Merge Conflict
When version control cannot automatically combine changes because different branches modified the same code incompatibly.
Also known as: Git Conflict, Merge Conflict Resolution, Resolving Merge Conflicts
Category: Concepts
Tags: software, version-control, git, collaboration, problem-solving
Explanation
A merge conflict occurs in version control when Git cannot automatically reconcile changes because different branches modified the same lines of code in incompatible ways. Resolving merge conflicts requires manually deciding which changes to keep, combining them, or creating an entirely new solution.
When Git encounters a conflict during merge or rebase, it pauses the operation and marks the conflicted sections in the files. Each conflict shows both versions with conflict markers: `<<<<<<< HEAD` shows your current changes, `=======` separates them, and `>>>>>>> branch-name` shows the incoming changes.
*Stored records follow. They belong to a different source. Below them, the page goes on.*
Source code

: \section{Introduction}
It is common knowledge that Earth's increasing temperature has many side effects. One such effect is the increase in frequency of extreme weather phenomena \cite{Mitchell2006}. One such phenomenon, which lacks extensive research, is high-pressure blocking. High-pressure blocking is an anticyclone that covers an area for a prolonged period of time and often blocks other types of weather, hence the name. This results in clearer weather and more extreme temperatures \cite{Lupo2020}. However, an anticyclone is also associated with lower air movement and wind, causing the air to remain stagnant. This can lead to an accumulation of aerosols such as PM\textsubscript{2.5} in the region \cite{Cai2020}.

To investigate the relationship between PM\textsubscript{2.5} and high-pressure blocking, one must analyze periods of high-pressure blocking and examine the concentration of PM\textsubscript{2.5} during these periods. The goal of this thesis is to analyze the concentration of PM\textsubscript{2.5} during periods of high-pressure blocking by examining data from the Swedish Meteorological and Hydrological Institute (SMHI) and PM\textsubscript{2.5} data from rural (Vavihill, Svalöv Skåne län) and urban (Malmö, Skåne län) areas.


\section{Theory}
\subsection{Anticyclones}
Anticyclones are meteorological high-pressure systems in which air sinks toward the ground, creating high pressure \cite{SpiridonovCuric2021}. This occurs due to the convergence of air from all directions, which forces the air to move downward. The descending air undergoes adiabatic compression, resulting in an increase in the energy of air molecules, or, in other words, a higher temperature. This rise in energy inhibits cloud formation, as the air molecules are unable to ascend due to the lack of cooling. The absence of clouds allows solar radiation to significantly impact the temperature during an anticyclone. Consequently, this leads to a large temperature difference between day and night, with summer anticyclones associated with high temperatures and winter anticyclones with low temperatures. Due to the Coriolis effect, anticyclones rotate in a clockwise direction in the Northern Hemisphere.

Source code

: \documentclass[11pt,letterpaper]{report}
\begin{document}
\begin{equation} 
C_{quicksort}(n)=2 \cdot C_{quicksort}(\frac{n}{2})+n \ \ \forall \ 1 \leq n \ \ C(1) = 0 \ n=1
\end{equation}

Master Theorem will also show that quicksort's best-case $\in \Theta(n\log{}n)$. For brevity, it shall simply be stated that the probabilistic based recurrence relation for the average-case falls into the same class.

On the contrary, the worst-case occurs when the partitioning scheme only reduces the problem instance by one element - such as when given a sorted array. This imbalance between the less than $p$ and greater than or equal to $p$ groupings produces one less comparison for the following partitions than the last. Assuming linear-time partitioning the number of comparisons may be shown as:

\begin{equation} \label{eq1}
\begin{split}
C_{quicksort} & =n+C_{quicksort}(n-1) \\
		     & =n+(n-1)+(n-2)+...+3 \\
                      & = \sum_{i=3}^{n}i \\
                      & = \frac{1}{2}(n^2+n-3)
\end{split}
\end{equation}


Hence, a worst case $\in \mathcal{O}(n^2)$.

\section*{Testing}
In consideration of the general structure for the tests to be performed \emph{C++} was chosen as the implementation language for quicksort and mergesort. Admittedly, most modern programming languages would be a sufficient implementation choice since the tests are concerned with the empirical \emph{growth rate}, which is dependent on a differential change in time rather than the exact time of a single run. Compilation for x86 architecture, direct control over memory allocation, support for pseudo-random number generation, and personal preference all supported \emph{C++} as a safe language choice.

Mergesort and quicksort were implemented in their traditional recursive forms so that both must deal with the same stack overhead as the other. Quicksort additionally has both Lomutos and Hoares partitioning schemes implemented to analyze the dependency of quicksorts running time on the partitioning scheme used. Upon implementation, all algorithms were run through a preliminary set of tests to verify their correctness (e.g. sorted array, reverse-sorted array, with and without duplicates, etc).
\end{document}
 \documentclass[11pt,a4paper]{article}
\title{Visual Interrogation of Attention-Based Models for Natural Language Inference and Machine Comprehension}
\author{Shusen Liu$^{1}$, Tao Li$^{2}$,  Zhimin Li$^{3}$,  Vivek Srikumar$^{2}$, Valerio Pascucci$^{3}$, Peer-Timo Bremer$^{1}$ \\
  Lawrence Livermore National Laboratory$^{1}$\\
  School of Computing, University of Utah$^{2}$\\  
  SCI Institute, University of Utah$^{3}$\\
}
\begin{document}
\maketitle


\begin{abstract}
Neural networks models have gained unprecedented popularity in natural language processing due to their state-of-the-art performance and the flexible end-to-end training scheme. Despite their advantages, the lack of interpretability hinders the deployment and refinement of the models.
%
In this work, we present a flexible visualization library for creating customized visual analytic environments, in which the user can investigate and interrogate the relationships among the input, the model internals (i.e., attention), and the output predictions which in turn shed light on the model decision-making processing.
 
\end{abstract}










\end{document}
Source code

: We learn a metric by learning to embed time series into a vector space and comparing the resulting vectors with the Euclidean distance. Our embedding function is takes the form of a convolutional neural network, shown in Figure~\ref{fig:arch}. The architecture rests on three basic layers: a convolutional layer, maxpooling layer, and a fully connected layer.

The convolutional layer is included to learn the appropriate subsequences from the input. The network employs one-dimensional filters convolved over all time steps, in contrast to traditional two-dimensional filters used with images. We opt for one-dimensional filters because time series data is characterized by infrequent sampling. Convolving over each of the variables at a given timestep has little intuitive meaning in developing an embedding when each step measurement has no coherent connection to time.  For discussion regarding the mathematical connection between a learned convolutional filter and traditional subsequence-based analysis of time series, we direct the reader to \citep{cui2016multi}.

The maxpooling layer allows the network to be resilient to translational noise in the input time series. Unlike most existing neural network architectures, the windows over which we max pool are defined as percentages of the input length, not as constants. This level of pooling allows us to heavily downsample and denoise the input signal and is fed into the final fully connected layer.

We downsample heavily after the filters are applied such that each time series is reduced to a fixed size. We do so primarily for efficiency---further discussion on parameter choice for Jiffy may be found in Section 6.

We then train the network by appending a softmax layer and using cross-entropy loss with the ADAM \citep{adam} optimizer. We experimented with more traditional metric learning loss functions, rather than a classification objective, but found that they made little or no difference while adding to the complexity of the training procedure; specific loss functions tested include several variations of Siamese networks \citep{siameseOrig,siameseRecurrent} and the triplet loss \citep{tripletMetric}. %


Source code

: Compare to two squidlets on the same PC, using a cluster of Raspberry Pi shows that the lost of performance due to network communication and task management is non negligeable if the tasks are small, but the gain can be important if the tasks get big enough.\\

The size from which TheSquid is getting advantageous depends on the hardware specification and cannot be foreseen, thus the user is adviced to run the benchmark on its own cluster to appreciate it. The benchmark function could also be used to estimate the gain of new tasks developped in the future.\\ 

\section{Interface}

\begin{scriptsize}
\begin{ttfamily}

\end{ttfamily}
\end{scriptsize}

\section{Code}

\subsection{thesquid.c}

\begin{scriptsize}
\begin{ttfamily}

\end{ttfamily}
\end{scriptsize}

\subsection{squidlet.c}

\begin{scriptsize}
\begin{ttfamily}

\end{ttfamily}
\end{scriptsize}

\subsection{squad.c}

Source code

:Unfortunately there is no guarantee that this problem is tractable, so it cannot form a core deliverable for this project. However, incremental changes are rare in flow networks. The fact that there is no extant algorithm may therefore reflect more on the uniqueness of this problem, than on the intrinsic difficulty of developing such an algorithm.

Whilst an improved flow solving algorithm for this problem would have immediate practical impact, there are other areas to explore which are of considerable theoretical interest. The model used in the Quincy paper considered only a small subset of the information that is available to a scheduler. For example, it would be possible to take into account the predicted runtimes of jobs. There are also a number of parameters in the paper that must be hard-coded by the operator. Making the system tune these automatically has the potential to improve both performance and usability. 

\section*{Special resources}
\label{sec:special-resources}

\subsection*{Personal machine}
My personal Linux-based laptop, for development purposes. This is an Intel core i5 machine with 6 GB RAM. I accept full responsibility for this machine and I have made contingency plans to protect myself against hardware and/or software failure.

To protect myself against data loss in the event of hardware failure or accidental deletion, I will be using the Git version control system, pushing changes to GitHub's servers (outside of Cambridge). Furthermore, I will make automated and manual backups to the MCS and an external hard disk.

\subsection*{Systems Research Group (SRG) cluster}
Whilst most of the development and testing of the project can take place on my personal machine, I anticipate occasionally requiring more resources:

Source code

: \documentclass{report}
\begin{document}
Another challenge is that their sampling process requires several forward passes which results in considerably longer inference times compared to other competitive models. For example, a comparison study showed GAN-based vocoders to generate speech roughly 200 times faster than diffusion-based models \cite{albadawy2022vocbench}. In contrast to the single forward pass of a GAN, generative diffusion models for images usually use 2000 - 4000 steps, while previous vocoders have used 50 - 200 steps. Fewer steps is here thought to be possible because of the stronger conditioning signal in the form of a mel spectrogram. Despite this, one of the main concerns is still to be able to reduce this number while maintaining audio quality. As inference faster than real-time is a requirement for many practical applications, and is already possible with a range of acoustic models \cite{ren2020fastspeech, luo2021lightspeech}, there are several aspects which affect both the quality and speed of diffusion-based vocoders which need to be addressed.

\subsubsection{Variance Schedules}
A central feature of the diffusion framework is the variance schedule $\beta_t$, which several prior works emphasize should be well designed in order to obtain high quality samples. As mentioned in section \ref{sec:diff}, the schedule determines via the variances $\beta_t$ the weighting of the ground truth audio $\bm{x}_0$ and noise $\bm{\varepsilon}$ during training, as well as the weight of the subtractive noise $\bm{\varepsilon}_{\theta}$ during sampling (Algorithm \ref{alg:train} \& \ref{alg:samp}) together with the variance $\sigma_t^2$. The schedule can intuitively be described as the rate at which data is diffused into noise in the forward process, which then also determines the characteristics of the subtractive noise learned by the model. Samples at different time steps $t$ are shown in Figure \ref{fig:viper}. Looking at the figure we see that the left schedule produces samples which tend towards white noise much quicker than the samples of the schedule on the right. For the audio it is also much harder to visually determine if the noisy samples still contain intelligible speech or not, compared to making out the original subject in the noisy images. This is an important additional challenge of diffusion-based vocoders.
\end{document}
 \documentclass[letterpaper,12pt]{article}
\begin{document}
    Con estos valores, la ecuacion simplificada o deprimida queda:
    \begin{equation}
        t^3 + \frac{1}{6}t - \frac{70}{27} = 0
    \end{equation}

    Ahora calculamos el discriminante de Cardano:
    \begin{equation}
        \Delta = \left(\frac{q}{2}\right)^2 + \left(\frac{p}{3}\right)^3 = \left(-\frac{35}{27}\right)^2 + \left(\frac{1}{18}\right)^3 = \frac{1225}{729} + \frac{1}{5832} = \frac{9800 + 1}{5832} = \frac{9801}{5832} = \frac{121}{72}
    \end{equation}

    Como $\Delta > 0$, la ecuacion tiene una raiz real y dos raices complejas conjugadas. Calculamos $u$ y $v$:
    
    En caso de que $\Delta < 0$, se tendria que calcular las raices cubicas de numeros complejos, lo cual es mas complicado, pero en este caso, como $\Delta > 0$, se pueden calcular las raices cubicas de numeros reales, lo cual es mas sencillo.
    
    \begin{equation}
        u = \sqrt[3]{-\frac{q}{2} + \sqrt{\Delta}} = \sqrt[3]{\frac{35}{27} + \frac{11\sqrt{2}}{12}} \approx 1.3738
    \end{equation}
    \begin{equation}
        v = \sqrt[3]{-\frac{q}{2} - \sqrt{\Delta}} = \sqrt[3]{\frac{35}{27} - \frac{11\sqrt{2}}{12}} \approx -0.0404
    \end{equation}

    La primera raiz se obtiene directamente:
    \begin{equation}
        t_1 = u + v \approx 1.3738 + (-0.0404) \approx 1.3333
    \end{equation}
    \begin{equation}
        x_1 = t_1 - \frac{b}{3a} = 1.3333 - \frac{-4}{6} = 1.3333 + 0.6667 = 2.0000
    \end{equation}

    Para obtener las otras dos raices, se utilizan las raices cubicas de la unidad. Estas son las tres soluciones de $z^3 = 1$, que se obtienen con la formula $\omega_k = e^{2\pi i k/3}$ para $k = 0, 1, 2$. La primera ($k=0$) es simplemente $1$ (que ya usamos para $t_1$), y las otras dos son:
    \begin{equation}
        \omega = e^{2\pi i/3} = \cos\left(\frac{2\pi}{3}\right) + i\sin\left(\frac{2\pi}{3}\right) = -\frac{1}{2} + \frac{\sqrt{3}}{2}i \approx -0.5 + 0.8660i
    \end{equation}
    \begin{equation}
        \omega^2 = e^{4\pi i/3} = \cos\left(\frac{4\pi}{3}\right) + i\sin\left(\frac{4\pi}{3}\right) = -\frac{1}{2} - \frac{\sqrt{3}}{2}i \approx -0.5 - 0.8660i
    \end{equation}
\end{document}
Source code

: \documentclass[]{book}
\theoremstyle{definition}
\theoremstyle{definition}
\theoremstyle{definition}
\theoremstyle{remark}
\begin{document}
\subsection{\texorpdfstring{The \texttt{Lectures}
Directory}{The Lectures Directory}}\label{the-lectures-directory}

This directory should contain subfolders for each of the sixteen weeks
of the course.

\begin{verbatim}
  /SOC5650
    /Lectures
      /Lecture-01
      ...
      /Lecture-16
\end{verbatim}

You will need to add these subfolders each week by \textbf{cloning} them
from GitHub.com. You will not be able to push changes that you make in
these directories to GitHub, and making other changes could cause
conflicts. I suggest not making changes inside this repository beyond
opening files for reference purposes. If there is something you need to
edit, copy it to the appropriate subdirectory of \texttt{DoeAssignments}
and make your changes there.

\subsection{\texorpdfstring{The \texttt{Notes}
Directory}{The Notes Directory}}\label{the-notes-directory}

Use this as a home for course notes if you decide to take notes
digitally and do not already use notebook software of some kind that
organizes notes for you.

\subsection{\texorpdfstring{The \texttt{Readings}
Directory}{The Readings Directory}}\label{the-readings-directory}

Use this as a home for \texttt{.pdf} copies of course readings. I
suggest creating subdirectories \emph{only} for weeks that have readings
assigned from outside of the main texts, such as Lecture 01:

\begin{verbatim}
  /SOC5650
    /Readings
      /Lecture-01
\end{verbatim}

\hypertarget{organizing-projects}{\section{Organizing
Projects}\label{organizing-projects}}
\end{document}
You must edit the file to resolve the conflict, remove the markers, stage the resolved file, and complete the merge.
Good conflict resolution requires understanding both sets of changes: what problem each was solving and whether they're compatible. Sometimes you keep one version, sometimes the other, sometimes both (if they're independent), and sometimes neither—you create a third solution that addresses both concerns. This requires technical understanding and often communication with the other authors.
Strategies to minimize conflicts include: committing and merging frequently (creating smaller conflicts), coordinating who works on what files, refactoring to reduce code interdependencies, and using feature toggles to isolate changes. However, some conflicts are inevitable in collaborative work and represent genuine tensions between different approaches that require human judgment.
Merge tools and IDE integrations make conflict resolution easier by providing visual diffs, 3-way merge views, and semantic understanding of code. Despite automation, the decision of how to resolve conflicts ultimately requires human understanding of the code's purpose.